Już niedługo sami zatankujemy gaz do aut
Ministrowie gospodarki Janusz Piechociński i transportu Sławomir Nowak podpisali rozporządzenie umożliwiające samodzielne tankowanie LPG na stacjach paliw - poinformował w resort gospodarki.
Dokument w sprawie warunków technicznych, jakim powinny odpowiadać bazy i stacje paliw płynnych, określa minimalne wymogi bezpieczeństwa, które muszą spełniać stacje paliw, jeśli zdecydują się na wprowadzenie samodzielnego tankowania gazu płynnego LPG.
Są to m.in. odpowiednie oznaczenia informujące klientów o możliwości samoobsługowego tankowania czy zainstalowanie odpowiednich dysz wlewowych (tzw. pistoletów).
Do tej pory klienci nie mogli sami doładowywać butli w swoich samochodach. Stacje musiały przeszkolić i zatrudniać pracownika, który za to odpowiadał. To z kolei wiązało się z wyższymi kosztami prowadzenia takiej działalności i pośrednio przekładało się na ceny paliwa.

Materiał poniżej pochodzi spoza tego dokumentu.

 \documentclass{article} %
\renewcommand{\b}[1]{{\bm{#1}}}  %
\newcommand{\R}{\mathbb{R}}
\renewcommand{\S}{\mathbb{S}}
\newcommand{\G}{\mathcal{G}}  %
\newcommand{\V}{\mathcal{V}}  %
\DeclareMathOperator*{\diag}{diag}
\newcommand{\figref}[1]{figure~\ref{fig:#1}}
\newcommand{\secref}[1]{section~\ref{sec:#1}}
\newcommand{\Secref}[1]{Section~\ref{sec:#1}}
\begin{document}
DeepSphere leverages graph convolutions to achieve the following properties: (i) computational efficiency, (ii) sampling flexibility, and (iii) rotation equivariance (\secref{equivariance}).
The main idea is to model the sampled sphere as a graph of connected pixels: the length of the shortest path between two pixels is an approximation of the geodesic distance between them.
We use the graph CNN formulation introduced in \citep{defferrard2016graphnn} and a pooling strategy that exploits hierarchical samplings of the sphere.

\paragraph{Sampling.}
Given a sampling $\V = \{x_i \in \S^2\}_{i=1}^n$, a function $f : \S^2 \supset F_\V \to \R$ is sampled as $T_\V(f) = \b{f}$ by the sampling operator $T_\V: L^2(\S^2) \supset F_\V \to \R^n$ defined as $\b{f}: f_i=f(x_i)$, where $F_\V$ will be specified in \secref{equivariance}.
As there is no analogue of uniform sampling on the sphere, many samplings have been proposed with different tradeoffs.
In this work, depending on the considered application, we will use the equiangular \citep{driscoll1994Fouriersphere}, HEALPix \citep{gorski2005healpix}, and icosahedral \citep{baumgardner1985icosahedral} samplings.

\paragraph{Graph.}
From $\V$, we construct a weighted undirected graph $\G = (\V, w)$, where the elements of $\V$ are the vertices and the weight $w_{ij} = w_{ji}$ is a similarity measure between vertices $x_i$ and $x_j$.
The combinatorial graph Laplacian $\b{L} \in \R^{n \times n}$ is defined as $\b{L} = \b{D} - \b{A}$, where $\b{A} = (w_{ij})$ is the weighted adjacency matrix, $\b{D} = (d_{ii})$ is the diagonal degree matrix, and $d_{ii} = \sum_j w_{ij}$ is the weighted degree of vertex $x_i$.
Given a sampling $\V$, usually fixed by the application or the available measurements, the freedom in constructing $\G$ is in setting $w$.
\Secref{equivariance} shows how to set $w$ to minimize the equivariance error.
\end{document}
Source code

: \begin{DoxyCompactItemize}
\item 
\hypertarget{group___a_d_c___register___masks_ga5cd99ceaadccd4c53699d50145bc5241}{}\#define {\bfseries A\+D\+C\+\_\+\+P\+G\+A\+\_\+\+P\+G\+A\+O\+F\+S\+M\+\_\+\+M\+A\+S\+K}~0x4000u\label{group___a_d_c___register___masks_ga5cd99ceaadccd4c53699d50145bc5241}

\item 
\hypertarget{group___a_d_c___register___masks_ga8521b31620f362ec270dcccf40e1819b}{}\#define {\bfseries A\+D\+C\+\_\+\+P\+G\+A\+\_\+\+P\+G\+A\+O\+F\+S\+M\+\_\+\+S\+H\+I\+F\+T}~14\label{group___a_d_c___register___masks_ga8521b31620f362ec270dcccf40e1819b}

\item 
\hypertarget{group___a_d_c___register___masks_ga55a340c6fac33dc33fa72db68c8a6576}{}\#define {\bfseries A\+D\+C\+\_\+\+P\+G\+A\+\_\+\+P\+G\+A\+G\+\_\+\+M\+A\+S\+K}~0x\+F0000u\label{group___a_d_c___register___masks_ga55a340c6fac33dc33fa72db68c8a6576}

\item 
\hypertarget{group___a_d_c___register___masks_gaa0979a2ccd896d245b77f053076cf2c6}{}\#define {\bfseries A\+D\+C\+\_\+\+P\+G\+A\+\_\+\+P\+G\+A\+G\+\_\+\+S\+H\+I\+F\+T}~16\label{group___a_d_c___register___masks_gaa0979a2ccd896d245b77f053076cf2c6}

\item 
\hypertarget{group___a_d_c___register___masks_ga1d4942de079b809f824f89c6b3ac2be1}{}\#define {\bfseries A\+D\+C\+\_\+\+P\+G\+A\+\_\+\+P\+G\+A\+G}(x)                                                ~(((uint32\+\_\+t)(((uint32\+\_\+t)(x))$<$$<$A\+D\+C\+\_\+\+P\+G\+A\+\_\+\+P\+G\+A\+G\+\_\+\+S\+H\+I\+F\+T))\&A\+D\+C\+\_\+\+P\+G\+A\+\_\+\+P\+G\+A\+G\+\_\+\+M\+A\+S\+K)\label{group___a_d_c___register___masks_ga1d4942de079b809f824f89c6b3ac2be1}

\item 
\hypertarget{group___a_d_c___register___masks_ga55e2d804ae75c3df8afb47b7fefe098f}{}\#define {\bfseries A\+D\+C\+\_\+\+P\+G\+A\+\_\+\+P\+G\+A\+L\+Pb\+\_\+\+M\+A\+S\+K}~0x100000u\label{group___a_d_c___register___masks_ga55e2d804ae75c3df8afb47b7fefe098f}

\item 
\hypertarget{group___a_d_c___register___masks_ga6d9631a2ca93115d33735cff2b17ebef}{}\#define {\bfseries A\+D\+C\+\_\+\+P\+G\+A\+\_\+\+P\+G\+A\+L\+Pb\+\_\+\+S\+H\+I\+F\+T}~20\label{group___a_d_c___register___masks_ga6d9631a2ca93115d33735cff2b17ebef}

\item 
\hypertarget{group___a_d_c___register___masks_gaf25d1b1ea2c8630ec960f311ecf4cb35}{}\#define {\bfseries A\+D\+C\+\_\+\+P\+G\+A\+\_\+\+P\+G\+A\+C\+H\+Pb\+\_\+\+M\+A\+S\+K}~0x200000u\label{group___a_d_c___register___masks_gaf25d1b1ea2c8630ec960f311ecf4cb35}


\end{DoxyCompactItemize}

Rozwiązania, które będą wkrótce możliwe w Polsce, od dawna są stosowane np. na Słowacji - tam na wielu stacjach za tankowanie gazu odpowiadają sami kierowcy.
Nowe regulacje wejdą w życie 14 dni po opublikowaniu ich w Dzienniku Ustaw. Podpisane przez ministrów dokumenty zostały przekazane do Rządowego Centrum Legislacji w zeszłym tygodniu.